- WORK INSTRUCTIONS
The required output consists solely of the lines from the line containing "- AI-Powered Responses: Uses" through the end of the records, copied exactly.

- MATERIAL TO PROCESS
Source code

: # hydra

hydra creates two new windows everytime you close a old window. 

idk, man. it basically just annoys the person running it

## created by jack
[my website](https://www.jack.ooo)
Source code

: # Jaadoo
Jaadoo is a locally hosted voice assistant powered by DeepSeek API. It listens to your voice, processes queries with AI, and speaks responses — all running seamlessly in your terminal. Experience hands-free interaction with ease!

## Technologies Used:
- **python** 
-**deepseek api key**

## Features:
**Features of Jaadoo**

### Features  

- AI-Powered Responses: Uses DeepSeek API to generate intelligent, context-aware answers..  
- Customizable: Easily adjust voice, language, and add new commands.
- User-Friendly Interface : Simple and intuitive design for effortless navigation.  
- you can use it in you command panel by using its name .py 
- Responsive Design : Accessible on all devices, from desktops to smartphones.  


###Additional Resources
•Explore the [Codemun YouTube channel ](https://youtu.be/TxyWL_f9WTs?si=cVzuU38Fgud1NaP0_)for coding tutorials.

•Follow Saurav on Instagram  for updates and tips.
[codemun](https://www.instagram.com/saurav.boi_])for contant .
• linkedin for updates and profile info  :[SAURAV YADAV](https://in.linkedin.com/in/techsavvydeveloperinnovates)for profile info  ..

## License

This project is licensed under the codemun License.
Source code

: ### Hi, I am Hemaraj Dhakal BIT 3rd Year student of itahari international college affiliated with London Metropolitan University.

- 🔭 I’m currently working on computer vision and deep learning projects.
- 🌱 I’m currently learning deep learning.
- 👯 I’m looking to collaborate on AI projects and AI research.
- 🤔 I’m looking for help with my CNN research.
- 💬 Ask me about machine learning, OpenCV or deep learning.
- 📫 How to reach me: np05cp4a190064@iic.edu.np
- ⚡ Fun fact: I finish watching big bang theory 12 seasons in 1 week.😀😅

- ANSWER FOR THIS EXERCISE
- AI-Powered Responses: Uses DeepSeek API to generate intelligent, context-aware answers..  
- Customizable: Easily adjust voice, language, and add new commands.
- User-Friendly Interface : Simple and intuitive design for effortless navigation.  
- you can use it in you command panel by using its name .py 
- Responsive Design : Accessible on all devices, from desktops to smartphones.  


###Additional Resources
•Explore the [Codemun YouTube channel ](https://youtu.be/TxyWL_f9WTs?si=cVzuU38Fgud1NaP0_)for coding tutorials.

•Follow Saurav on Instagram  for updates and tips.
[codemun](https://www.instagram.com/saurav.boi_])for contant .
• linkedin for updates and profile info  :[SAURAV YADAV](https://in.linkedin.com/in/techsavvydeveloperinnovates)for profile info  ..

## License

This project is licensed under the codemun License.
Source code

: ### Hi, I am Hemaraj Dhakal BIT 3rd Year student of itahari international college affiliated with London Metropolitan University.

- 🔭 I’m currently working on computer vision and deep learning projects.
- 🌱 I’m currently learning deep learning.
- 👯 I’m looking to collaborate on AI projects and AI research.
- 🤔 I’m looking for help with my CNN research.
- 💬 Ask me about machine learning, OpenCV or deep learning.
- 📫 How to reach me: np05cp4a190064@iic.edu.np
- ⚡ Fun fact: I finish watching big bang theory 12 seasons in 1 week.😀😅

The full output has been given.